Nanotechnology ethics
Nanoparticles’ ability to cross cell membranes does make them effective in therapeutics like vaccines. Nanoparticles show promise for regenerating skeletal muscles, and they could one day treat muscular dystrophy, or the natural atrophy that comes with age.
But COVID-19 vaccines provide a cautionary tale – nanoparticle-enabled COVID-19 vaccines were quickly adopted by the United States and Europe, but lower income countries had far less access due to patent protections on the vaccine and a lack of production and storage infrastructure.

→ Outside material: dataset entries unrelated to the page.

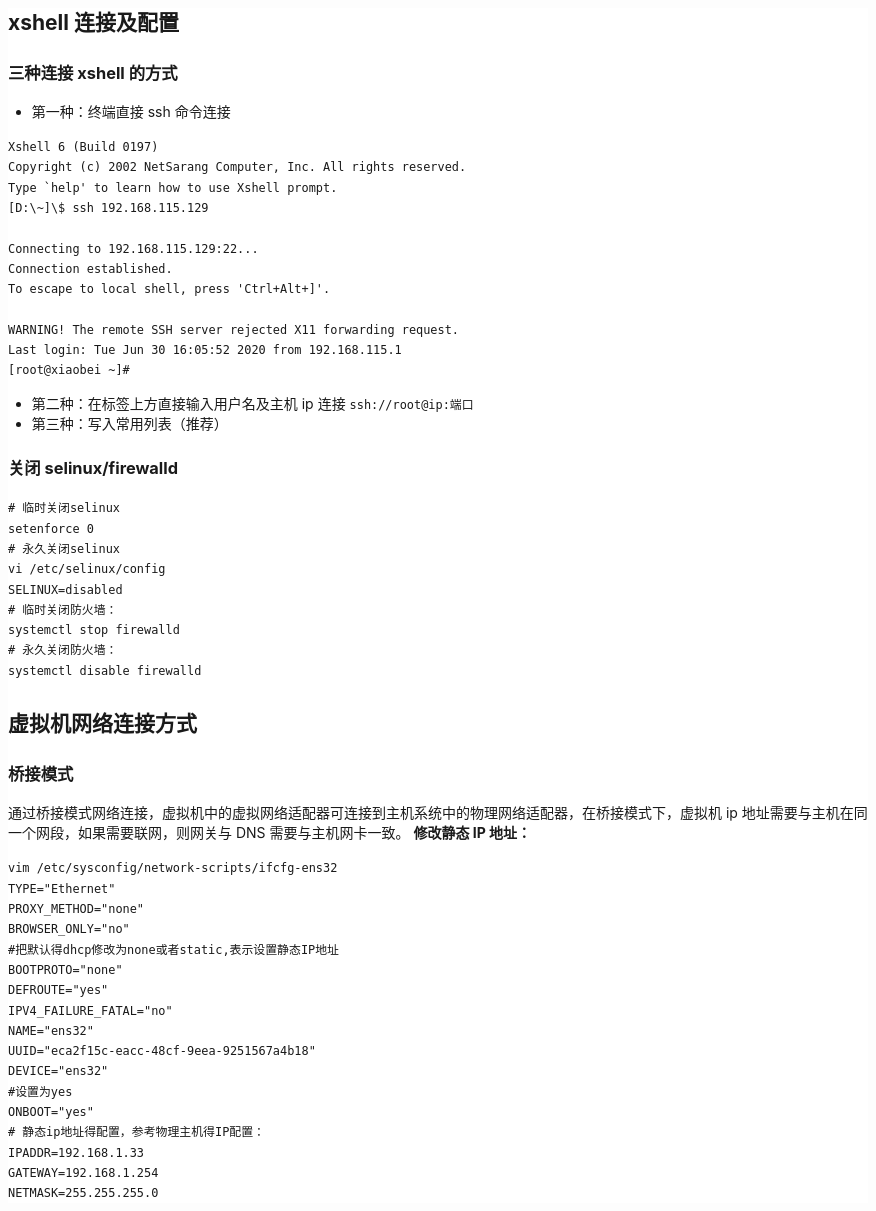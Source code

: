 ## xshell 连接及配置

### 三种连接 xshell 的方式

- 第一种：终端直接 ssh 命令连接

```shell
Xshell 6 (Build 0197)
Copyright (c) 2002 NetSarang Computer, Inc. All rights reserved.
Type `help' to learn how to use Xshell prompt.
[D:\~]\$ ssh 192.168.115.129

Connecting to 192.168.115.129:22...
Connection established.
To escape to local shell, press 'Ctrl+Alt+]'.

WARNING! The remote SSH server rejected X11 forwarding request.
Last login: Tue Jun 30 16:05:52 2020 from 192.168.115.1
[root@xiaobei ~]#

```

- 第二种：在标签上方直接输入用户名及主机 ip 连接
  `ssh://root@ip:端口`
- 第三种：写入常用列表（推荐）

### 关闭 selinux/firewalld

```shell
# 临时关闭selinux
setenforce 0
# 永久关闭selinux
vi /etc/selinux/config
SELINUX=disabled
# 临时关闭防火墙：
systemctl stop firewalld
# 永久关闭防火墙：
systemctl disable firewalld
```

## 虚拟机网络连接方式

### 桥接模式

通过桥接模式网络连接，虚拟机中的虚拟网络适配器可连接到主机系统中的物理网络适配器，在桥接模式下，虚拟机 ip 地址需要与主机在同一个网段，如果需要联网，则网关与 DNS 需要与主机网卡一致。
**修改静态 IP 地址：**

```shell
vim /etc/sysconfig/network-scripts/ifcfg-ens32
TYPE="Ethernet"
PROXY_METHOD="none"
BROWSER_ONLY="no"
#把默认得dhcp修改为none或者static,表示设置静态IP地址
BOOTPROTO="none"
DEFROUTE="yes"
IPV4_FAILURE_FATAL="no"
NAME="ens32"
UUID="eca2f15c-eacc-48cf-9eea-9251567a4b18"
DEVICE="ens32"
#设置为yes
ONBOOT="yes"
# 静态ip地址得配置，参考物理主机得IP配置：
IPADDR=192.168.1.33
GATEWAY=192.168.1.254
NETMASK=255.255.255.0
```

Without an ethical framework for their use, performance-enhancing nanotechnologies that are accessible only in certain places could deepen wealth gaps between high- and low-income countries.
Emerging oversight
Today, different countries treat nanoparticles differently. For example, the European Union’s Scientific Committee on Consumer Safety has banned the use of nanoscale zinc oxide in aerosol sunscreens across the E.U., citing their potential to get into lung cells and, from there, move to other parts of the body. The United States has not taken similar action.
The European Union has established a nanobiotechnology laboratory to study the health and environmental effects of nanoparticles.
The EU’s nanobiotechnology laboratory is working to improve understanding of nanoparticles and their effects on larger biological systems.
In the United States, the National Nanotechnology Initiative, a coordinated government-sponsored research and development effort, is working to bring legal and ethical experts together with scientists. They’ll weigh the benefits and risks of nanotechnologies and disseminate information to other scientists and the public.
Overcoming the disparity in nanoparticle-enabled vaccine distribution is another issue altogether. The World Health Organization’s COVAX program sought to ensure fair and equitable access to COVID-related therapeutics. Similar measures should be considered for all nanotechnology-enabled medicine so everyone can benefit.
Synthetic biology is a field that is experiencing similarly rapid growth. For the past 20 years, the nonprofit iGEM Foundation has held an annual worldwide student competition, which it uses as a platform to teach young scientists to think about the broader implications of their work.
The iGEM Foundation requires participants to consider safety, security and whether their project is “good for the world.” The nanotechnology research community would benefit greatly from adopting a similar model. Nanotechnologies that change the world for the better require coordinating science and ethics to shape how they are used and controlled long after we create them.